What you have to do
Only one stretch of the data below is wanted: the lines starting at the one with "## Microsoft" and ending at the one with "550 SE White Crane Road", both included, given again exactly.

Records provided

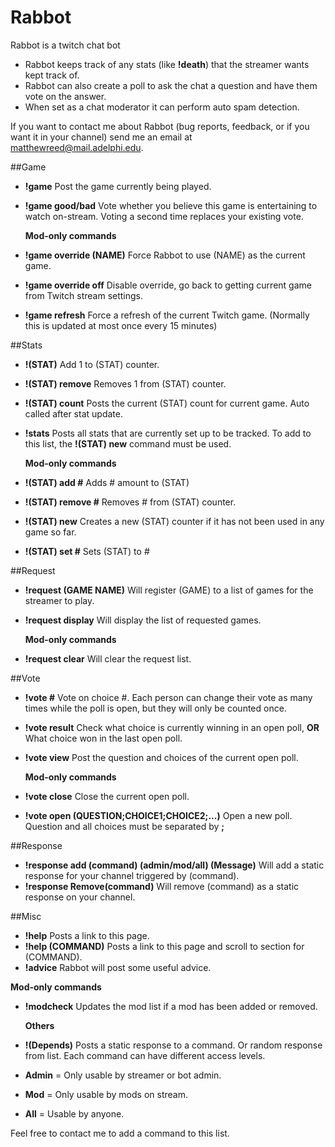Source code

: Rabbot
======

Rabbot is a twitch chat bot

* Rabbot keeps track of any stats (like **!death**) that the streamer wants kept track of.
* Rabbot can also create a poll to ask the chat a question and have them vote on the answer.
* When set as a chat moderator it can perform auto spam detection.

If you want to contact me about Rabbot (bug reports, feedback, or if you want it in your channel) send me an email at <matthewreed@mail.adelphi.edu>.


##Game
* **!game** Post the game currently being played.
* **!game good/bad** Vote whether you believe this game is entertaining to watch on-stream.
					 Voting a second time replaces your existing vote.
 
   **Mod-only commands**
* **!game override (NAME)** Force Rabbot to use (NAME) as the current game.
* **!game override off** Disable override, go back to getting current game from Twitch stream settings.
* **!game refresh** Force a refresh of the current Twitch game. (Normally this is updated at most once every 15 minutes)

##Stats
* **!(STAT)** Add 1 to (STAT) counter.
* **!(STAT) remove** Removes 1 from (STAT) counter.
* **!(STAT) count** Posts the current (STAT) count for current game. Auto called after stat update.
* **!stats** Posts all stats that are currently set up to be tracked.
		To add to this list, the **!(STAT) new** command must be used.

   **Mod-only commands**
* **!(STAT) add #** Adds # amount to (STAT)
* **!(STAT) remove #** Removes # from (STAT) counter.
* **!(STAT) new** Creates a new (STAT) counter if it has not been used in any game so far.
* **!(STAT) set #** Sets (STAT) to #
 
##Request
* **!request (GAME NAME)** Will register (GAME) to a list of games for the streamer to play.
* **!request display** Will display the list of requested games.
 

   **Mod-only commands**
* **!request clear** Will clear the request list.
 
##Vote
* **!vote #** Vote on choice #. Each person can change their vote as many times while the poll is open, but they will only be counted once. 
* **!vote result** Check what choice is currently winning in an open poll, **OR** What choice won in the last open poll.
* **!vote view** Post the question and choices of the current open poll.


   **Mod-only commands**
* **!vote close** Close the current open poll.
* **!vote open (QUESTION;CHOICE1;CHOICE2;...)** Open a new poll. Question and all choices must be separated by **;**

##Response
* **!response add (command) (admin/mod/all) (Message)** Will add a static response for your channel triggered by (command).
* **!response Remove(command)** Will remove (command) as a static response on your channel.

##Misc
* **!help** Posts a link to this page.
* **!help (COMMAND)** Posts a link to this page and scroll to section for (COMMAND).
* **!advice** Rabbot will post some useful advice.

 **Mod-only commands**
* **!modcheck** Updates the mod list if a mod has been added or removed.

   **Others**
* **!(Depends)** Posts a static response to a command. Or random response from list.
Each command can have different access levels.
* **Admin** = Only usable by streamer or bot admin.
* **Mod** = Only usable by mods on stream.
* **All** = Usable by anyone.

 Feel free to contact me to add a command to this list.

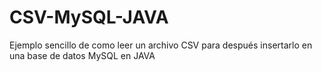 # CSV-MySQL-JAVA
Ejemplo sencillo de como leer un archivo CSV  para después insertarlo en una base de datos MySQL en JAVA
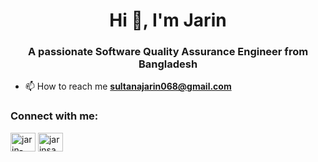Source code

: <h1 align="center">Hi 👋, I'm Jarin</h1>
<h3 align="center">A passionate Software Quality Assurance Engineer from Bangladesh</h3>

- 📫 How to reach me **sultanajarin068@gmail.com**

<h3 align="left">Connect with me:</h3>
<p align="left">
<a href="https://linkedin.com/in/jarin-sultana" target="blank"><img align="center" src="https://raw.githubusercontent.com/rahuldkjain/github-profile-readme-generator/master/src/images/icons/Social/linked-in-alt.svg" alt="jarin-sultana" height="30" width="40" /></a>
<a href="https://www.hackerrank.com/jarinsama" target="blank"><img align="center" src="https://raw.githubusercontent.com/rahuldkjain/github-profile-readme-generator/master/src/images/icons/Social/hackerrank.svg" alt="jarinsama" height="30" width="40" /></a>
</p>

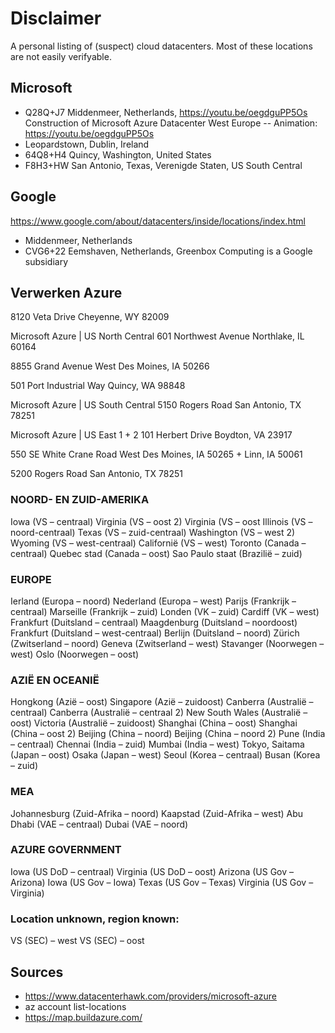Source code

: # Disclaimer
A personal listing of (suspect) cloud datacenters. Most of these locations are not easily verifyable.

## Microsoft
- Q28Q+J7 Middenmeer, Netherlands, https://youtu.be/oegdguPP5Os Construction of Microsoft Azure Datacenter West Europe
-- Animation: https://youtu.be/oegdguPP5Os
- Leopardstown, Dublin, Ireland
- 64Q8+H4 Quincy, Washington, United States
- F8H3+HW San Antonio, Texas, Verenigde Staten, US South Central

## Google
https://www.google.com/about/datacenters/inside/locations/index.html
- Middenmeer, Netherlands
- CVG6+22 Eemshaven, Netherlands, Greenbox Computing is a Google subsidiary



## Verwerken Azure
8120 Veta Drive
Cheyenne, WY 82009

Microsoft Azure | US North Central
601 Northwest Avenue
Northlake, IL 60164

8855 Grand Avenue
West Des Moines, IA 50266

501 Port Industrial Way
Quincy, WA 98848

Microsoft Azure | US South Central
5150 Rogers Road
San Antonio, TX 78251

Microsoft Azure | US East 1 + 2
101 Herbert Drive
Boydton, VA 23917

550 SE White Crane Road
West Des Moines, IA 50265
+
Linn, IA 50061

5200 Rogers Road
San Antonio, TX 78251


### NOORD- EN ZUID-AMERIKA
Iowa (VS – centraal)
Virginia (VS – oost 2)
Virginia (VS – oost
Illinois (VS – noord-centraal)
Texas (VS – zuid-centraal)
Washington (VS – west 2)
Wyoming (VS – west-centraal)
Californië (VS – west)
Toronto (Canada – centraal)
Quebec stad (Canada – oost)
Sao Paulo staat (Brazilië – zuid)

### EUROPE
Ierland (Europa – noord)
Nederland (Europa – west)
Parijs (Frankrijk – centraal)
Marseille (Frankrijk – zuid)
Londen (VK – zuid)
Cardiff (VK – west)
Frankfurt (Duitsland – centraal)
Maagdenburg (Duitsland – noordoost)
Frankfurt (Duitsland – west-centraal)
Berlijn (Duitsland – noord)
Zürich (Zwitserland – noord)
Geneva (Zwitserland – west)
Stavanger (Noorwegen – west)
Oslo (Noorwegen – oost)

### AZIË EN OCEANIË
Hongkong (Azië – oost)
Singapore (Azië – zuidoost)
Canberra (Australië – centraal)
Canberra (Australië – centraal 2)
New South Wales (Australië – oost)
Victoria (Australië – zuidoost)
Shanghai (China – oost)
Shanghai (China – oost 2)
Beijing (China – noord)
Beijing (China – noord 2)
Pune (India – centraal)
Chennai (India – zuid)
Mumbai (India – west)
Tokyo, Saitama (Japan – oost)
Osaka (Japan – west)
Seoul (Korea – centraal)
Busan (Korea – zuid)
 
### MEA
Johannesburg (Zuid-Afrika – noord)
Kaapstad (Zuid-Afrika – west)
Abu Dhabi (VAE – centraal)
Dubai (VAE – noord)

### AZURE GOVERNMENT
Iowa (US DoD – centraal)
Virginia (US DoD – oost)
Arizona (US Gov – Arizona)
Iowa (US Gov – Iowa)
Texas (US Gov – Texas)
Virginia (US Gov – Virginia)

### Location unknown, region known:
VS (SEC) – west
VS (SEC) – oost


## Sources
- https://www.datacenterhawk.com/providers/microsoft-azure
- az account list-locations
- https://map.buildazure.com/
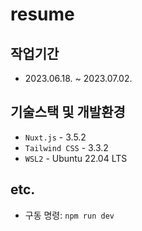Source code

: # resume

## 작업기간

- 2023.06.18. ~ 2023.07.02.

## 기술스택 및 개발환경

- `Nuxt.js` - 3.5.2
- `Tailwind CSS` - 3.3.2
- `WSL2` - Ubuntu 22.04 LTS

## etc.

- 구동 명령: `npm run dev`
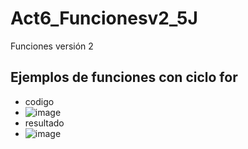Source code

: # Act6_Funcionesv2_5J
Funciones versión 2
## Ejemplos de funciones con ciclo for
- codigo
- ![image](https://github.com/user-attachments/assets/9ff313fe-47c4-44e4-9d6d-23ec8e9b5fdd)
- resultado
- ![image](https://github.com/user-attachments/assets/85503dd0-1661-4340-9d52-cdd934a52691)
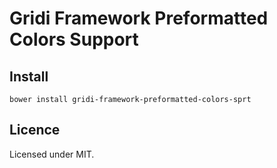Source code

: # Gridi Framework Preformatted Colors Support

## Install
`bower install gridi-framework-preformatted-colors-sprt`

## Licence

Licensed under MIT.
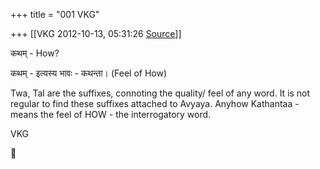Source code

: +++
title = "001 VKG"

+++
[[VKG	2012-10-13, 05:31:26 [Source](https://groups.google.com/g/bvparishat/c/01a4xJibB-4)]]



कथम् - How?

कथम् - इत्यस्य भावः - कथन्ता। (Feel of How)

Twa, Tal are the suffixes, connoting the quality/ feel of any word. It is not regular to find these suffixes attached to Avyaya. Anyhow Kathantaa - means the feel of HOW - the interrogatory word.

VKG




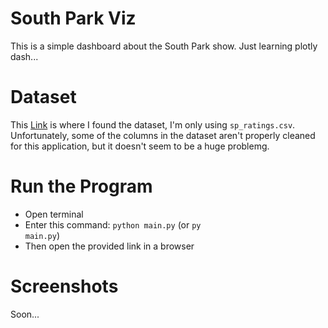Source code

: # South Park Viz

This is a simple dashboard about the South Park show. Just learning plotly dash...

# Dataset

This [Link](https://www.kaggle.com/datasets/mustafacicek/south-park-scripts-dataset) is where I found the dataset, I'm only using <code>sp_ratings.csv</code>. Unfortunately, some of the columns in the dataset aren't properly cleaned for this application, but it doesn't seem to be a huge problemg.

# Run the Program

- Open terminal
- Enter this command: <code>python main.py</code> (or <code>py main.py</code>)
- Then open the provided link in a browser

# Screenshots

Soon...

Answer area
## Microsoft
- Q28Q+J7 Middenmeer, Netherlands, https://youtu.be/oegdguPP5Os Construction of Microsoft Azure Datacenter West Europe
-- Animation: https://youtu.be/oegdguPP5Os
- Leopardstown, Dublin, Ireland
- 64Q8+H4 Quincy, Washington, United States
- F8H3+HW San Antonio, Texas, Verenigde Staten, US South Central

## Google
https://www.google.com/about/datacenters/inside/locations/index.html
- Middenmeer, Netherlands
- CVG6+22 Eemshaven, Netherlands, Greenbox Computing is a Google subsidiary



## Verwerken Azure
8120 Veta Drive
Cheyenne, WY 82009

Microsoft Azure | US North Central
601 Northwest Avenue
Northlake, IL 60164

8855 Grand Avenue
West Des Moines, IA 50266

501 Port Industrial Way
Quincy, WA 98848

Microsoft Azure | US South Central
5150 Rogers Road
San Antonio, TX 78251

Microsoft Azure | US East 1 + 2
101 Herbert Drive
Boydton, VA 23917

550 SE White Crane Road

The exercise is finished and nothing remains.